__Directions for this task__:
Output the entries below exactly, from the first line to the line holding "Mục tiêu đầu", both included.
(Dataset excerpts)
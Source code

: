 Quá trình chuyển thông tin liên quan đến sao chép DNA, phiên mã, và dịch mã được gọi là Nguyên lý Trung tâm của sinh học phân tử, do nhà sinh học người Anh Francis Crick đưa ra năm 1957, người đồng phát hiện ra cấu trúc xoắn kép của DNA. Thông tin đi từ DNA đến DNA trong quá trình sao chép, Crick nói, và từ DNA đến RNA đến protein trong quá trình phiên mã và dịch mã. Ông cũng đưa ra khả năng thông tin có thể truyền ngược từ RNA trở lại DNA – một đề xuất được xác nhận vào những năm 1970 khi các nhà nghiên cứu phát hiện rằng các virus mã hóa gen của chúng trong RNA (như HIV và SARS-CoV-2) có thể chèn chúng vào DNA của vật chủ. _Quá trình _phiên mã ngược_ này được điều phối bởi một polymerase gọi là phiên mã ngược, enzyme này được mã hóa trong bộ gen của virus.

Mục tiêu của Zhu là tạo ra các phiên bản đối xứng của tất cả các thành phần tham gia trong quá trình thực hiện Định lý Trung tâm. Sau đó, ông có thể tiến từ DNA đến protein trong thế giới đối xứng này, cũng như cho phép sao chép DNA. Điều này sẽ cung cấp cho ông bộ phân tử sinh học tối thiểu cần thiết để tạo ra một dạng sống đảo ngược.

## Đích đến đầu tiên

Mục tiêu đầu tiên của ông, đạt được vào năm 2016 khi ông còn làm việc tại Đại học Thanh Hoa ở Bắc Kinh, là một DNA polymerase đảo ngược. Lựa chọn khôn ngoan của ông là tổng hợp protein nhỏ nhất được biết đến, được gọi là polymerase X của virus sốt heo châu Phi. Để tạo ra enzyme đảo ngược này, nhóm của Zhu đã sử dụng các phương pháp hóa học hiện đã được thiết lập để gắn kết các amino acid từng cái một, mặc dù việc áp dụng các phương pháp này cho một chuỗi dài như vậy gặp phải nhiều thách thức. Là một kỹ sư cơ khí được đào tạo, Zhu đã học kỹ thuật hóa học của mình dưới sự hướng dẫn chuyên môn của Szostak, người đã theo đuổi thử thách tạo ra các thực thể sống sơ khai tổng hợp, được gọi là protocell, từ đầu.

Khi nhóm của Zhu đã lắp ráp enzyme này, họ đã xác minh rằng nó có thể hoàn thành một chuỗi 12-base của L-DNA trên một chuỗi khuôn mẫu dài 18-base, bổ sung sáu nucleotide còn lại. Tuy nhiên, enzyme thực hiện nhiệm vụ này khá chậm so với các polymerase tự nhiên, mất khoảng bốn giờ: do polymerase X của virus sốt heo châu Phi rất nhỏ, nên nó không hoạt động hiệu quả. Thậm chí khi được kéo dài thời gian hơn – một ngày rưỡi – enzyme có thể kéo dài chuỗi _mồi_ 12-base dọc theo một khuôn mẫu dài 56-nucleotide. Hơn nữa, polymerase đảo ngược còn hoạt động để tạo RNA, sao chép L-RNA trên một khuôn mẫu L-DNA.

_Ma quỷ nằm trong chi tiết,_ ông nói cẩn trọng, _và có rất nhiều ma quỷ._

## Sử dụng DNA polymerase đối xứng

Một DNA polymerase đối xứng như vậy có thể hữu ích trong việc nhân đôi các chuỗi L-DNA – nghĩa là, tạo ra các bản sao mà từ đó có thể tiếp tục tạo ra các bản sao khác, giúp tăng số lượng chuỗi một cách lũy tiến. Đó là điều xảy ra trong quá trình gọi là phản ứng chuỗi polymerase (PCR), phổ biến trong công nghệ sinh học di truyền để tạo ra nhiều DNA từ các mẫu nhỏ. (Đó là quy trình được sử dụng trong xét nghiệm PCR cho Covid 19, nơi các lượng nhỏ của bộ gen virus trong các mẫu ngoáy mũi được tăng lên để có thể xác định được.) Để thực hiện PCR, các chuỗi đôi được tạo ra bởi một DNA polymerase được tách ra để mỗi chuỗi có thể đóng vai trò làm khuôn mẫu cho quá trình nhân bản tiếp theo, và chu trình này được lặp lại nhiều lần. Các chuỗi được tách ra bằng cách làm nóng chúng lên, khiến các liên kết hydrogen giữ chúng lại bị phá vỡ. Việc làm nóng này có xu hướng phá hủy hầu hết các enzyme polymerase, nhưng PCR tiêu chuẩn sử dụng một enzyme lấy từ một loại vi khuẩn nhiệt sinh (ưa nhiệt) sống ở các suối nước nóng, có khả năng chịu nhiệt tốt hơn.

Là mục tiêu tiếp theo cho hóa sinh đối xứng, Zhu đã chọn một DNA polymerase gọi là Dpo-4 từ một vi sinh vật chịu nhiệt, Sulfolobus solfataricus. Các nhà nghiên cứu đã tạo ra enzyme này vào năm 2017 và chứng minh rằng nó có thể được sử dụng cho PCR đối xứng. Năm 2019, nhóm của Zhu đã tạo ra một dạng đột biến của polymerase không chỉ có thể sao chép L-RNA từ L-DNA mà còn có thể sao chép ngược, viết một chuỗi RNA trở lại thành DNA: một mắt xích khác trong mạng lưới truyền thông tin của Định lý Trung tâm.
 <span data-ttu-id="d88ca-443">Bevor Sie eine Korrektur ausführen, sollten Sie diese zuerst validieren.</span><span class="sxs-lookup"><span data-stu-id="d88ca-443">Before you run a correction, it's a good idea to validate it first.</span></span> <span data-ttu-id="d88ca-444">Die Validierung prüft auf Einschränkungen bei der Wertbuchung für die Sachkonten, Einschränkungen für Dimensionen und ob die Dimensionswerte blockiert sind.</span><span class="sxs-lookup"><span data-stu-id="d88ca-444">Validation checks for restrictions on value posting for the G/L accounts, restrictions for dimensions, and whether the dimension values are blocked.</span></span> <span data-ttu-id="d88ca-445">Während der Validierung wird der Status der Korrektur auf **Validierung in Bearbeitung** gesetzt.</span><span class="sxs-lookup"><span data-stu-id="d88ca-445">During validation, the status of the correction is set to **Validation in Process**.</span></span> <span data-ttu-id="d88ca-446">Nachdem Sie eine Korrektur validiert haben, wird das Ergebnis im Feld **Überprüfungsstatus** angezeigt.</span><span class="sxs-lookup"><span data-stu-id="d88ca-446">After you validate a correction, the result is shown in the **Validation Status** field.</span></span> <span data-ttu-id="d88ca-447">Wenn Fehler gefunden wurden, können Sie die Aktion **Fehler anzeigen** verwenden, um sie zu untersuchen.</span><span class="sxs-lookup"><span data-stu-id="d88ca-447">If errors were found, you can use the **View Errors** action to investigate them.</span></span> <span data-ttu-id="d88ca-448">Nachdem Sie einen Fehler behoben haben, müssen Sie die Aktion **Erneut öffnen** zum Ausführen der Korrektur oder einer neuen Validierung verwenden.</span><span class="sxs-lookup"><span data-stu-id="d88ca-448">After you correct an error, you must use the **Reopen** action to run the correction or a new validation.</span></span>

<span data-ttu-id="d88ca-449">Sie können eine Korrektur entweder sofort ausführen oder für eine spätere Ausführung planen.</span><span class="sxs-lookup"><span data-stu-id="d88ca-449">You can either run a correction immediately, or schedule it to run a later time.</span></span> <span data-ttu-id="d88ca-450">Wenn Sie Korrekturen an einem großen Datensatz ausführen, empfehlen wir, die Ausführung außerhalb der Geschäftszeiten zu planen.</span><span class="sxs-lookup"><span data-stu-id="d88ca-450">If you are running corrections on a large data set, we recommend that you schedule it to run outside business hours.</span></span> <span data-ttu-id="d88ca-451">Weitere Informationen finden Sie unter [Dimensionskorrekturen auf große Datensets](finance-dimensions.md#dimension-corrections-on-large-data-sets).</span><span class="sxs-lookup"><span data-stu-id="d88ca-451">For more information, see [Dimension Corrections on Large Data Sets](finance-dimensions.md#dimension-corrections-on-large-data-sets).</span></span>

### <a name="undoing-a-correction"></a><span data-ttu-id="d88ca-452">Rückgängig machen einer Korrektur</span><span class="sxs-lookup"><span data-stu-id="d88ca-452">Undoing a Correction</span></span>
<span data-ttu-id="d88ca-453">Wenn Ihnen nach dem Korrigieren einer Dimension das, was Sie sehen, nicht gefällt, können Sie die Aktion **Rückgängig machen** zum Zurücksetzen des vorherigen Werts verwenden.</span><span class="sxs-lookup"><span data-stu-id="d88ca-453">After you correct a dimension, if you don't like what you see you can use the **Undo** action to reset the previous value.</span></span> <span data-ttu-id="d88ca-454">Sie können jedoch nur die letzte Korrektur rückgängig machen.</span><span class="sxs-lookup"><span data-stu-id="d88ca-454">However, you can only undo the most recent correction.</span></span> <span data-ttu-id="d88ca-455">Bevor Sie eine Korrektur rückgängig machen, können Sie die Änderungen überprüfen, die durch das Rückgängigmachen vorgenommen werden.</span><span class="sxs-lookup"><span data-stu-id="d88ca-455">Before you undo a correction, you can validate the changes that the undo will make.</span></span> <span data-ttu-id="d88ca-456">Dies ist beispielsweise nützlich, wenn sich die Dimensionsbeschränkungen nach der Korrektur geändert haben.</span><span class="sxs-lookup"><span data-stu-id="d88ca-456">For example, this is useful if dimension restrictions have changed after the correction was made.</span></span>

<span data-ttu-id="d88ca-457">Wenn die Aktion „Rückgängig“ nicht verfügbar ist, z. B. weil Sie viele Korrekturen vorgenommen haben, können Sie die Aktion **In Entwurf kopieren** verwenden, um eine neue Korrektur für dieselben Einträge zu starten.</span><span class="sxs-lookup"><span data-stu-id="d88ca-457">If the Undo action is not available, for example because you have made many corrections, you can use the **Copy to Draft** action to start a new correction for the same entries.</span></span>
(End Dataset excerpts)
__Result below__:
Source code

: Quá trình chuyển thông tin liên quan đến sao chép DNA, phiên mã, và dịch mã được gọi là Nguyên lý Trung tâm của sinh học phân tử, do nhà sinh học người Anh Francis Crick đưa ra năm 1957, người đồng phát hiện ra cấu trúc xoắn kép của DNA. Thông tin đi từ DNA đến DNA trong quá trình sao chép, Crick nói, và từ DNA đến RNA đến protein trong quá trình phiên mã và dịch mã. Ông cũng đưa ra khả năng thông tin có thể truyền ngược từ RNA trở lại DNA – một đề xuất được xác nhận vào những năm 1970 khi các nhà nghiên cứu phát hiện rằng các virus mã hóa gen của chúng trong RNA (như HIV và SARS-CoV-2) có thể chèn chúng vào DNA của vật chủ. _Quá trình _phiên mã ngược_ này được điều phối bởi một polymerase gọi là phiên mã ngược, enzyme này được mã hóa trong bộ gen của virus.

Mục tiêu của Zhu là tạo ra các phiên bản đối xứng của tất cả các thành phần tham gia trong quá trình thực hiện Định lý Trung tâm. Sau đó, ông có thể tiến từ DNA đến protein trong thế giới đối xứng này, cũng như cho phép sao chép DNA. Điều này sẽ cung cấp cho ông bộ phân tử sinh học tối thiểu cần thiết để tạo ra một dạng sống đảo ngược.

## Đích đến đầu tiên

Mục tiêu đầu tiên của ông, đạt được vào năm 2016 khi ông còn làm việc tại Đại học Thanh Hoa ở Bắc Kinh, là một DNA polymerase đảo ngược. Lựa chọn khôn ngoan của ông là tổng hợp protein nhỏ nhất được biết đến, được gọi là polymerase X của virus sốt heo châu Phi. Để tạo ra enzyme đảo ngược này, nhóm của Zhu đã sử dụng các phương pháp hóa học hiện đã được thiết lập để gắn kết các amino acid từng cái một, mặc dù việc áp dụng các phương pháp này cho một chuỗi dài như vậy gặp phải nhiều thách thức. Là một kỹ sư cơ khí được đào tạo, Zhu đã học kỹ thuật hóa học của mình dưới sự hướng dẫn chuyên môn của Szostak, người đã theo đuổi thử thách tạo ra các thực thể sống sơ khai tổng hợp, được gọi là protocell, từ đầu.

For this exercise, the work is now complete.